All entries below are to be written out again exactly, but no picture is to be copied.

(Saved entries)

*-*-*

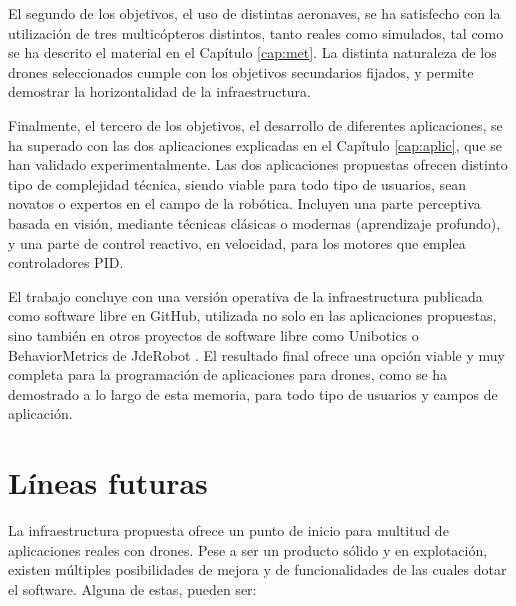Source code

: \documentclass[../main.tex]{subfiles}
\begin{document}
El segundo de los objetivos, el uso de distintas aeronaves, se ha satisfecho con la utilización de tres multicópteros distintos, tanto reales como simulados, tal como se ha descrito el material en el Capítulo \ref{cap:met}. La distinta naturaleza de los drones seleccionados cumple con los objetivos secundarios fijados, y permite demostrar la horizontalidad de la infraestructura.

Finalmente, el tercero de los objetivos, el desarrollo de diferentes aplicaciones, se ha superado con las dos aplicaciones explicadas en el Capítulo \ref{cap:aplic}, que se han validado experimentalmente. Las dos aplicaciones propuestas ofrecen distinto tipo de complejidad técnica, siendo viable para todo tipo de usuarios, sean novatos o expertos en el campo de la robótica. Incluyen una parte perceptiva basada en visión, mediante técnicas clásicas o modernas (aprendizaje profundo), y una parte de control reactivo, en velocidad, para los motores que emplea controladores PID. 

El trabajo concluye con una versión operativa de la infraestructura publicada como software libre en GitHub, utilizada no solo en las aplicaciones propuestas, sino también en otros proyectos de software libre como Unibotics \cite{unibotics} o BehaviorMetrics \cite{behavior-metrics} de JdeRobot \cite{jderobot}. El resultado final ofrece una opción viable y muy completa para la programación de aplicaciones para drones, como se ha demostrado a lo largo de esta memoria, para todo tipo de usuarios y campos de aplicación.

\section{Líneas futuras} \label{section:fut}
La infraestructura propuesta ofrece un punto de inicio para multitud de aplicaciones reales con drones. Pese a ser un producto sólido y en explotación, existen múltiples posibilidades de mejora y de funcionalidades de las cuales dotar el software. Alguna de estas, pueden ser:
\end{document}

*-*-*

* _Solution to this problem_
Source code

: \documentclass[../main.tex]{subfiles}
\begin{document}
El segundo de los objetivos, el uso de distintas aeronaves, se ha satisfecho con la utilización de tres multicópteros distintos, tanto reales como simulados, tal como se ha descrito el material en el Capítulo \ref{cap:met}. La distinta naturaleza de los drones seleccionados cumple con los objetivos secundarios fijados, y permite demostrar la horizontalidad de la infraestructura.

Finalmente, el tercero de los objetivos, el desarrollo de diferentes aplicaciones, se ha superado con las dos aplicaciones explicadas en el Capítulo \ref{cap:aplic}, que se han validado experimentalmente. Las dos aplicaciones propuestas ofrecen distinto tipo de complejidad técnica, siendo viable para todo tipo de usuarios, sean novatos o expertos en el campo de la robótica. Incluyen una parte perceptiva basada en visión, mediante técnicas clásicas o modernas (aprendizaje profundo), y una parte de control reactivo, en velocidad, para los motores que emplea controladores PID. 

El trabajo concluye con una versión operativa de la infraestructura publicada como software libre en GitHub, utilizada no solo en las aplicaciones propuestas, sino también en otros proyectos de software libre como Unibotics \cite{unibotics} o BehaviorMetrics \cite{behavior-metrics} de JdeRobot \cite{jderobot}. El resultado final ofrece una opción viable y muy completa para la programación de aplicaciones para drones, como se ha demostrado a lo largo de esta memoria, para todo tipo de usuarios y campos de aplicación.

\section{Líneas futuras} \label{section:fut}
La infraestructura propuesta ofrece un punto de inicio para multitud de aplicaciones reales con drones. Pese a ser un producto sólido y en explotación, existen múltiples posibilidades de mejora y de funcionalidades de las cuales dotar el software. Alguna de estas, pueden ser:
\end{document}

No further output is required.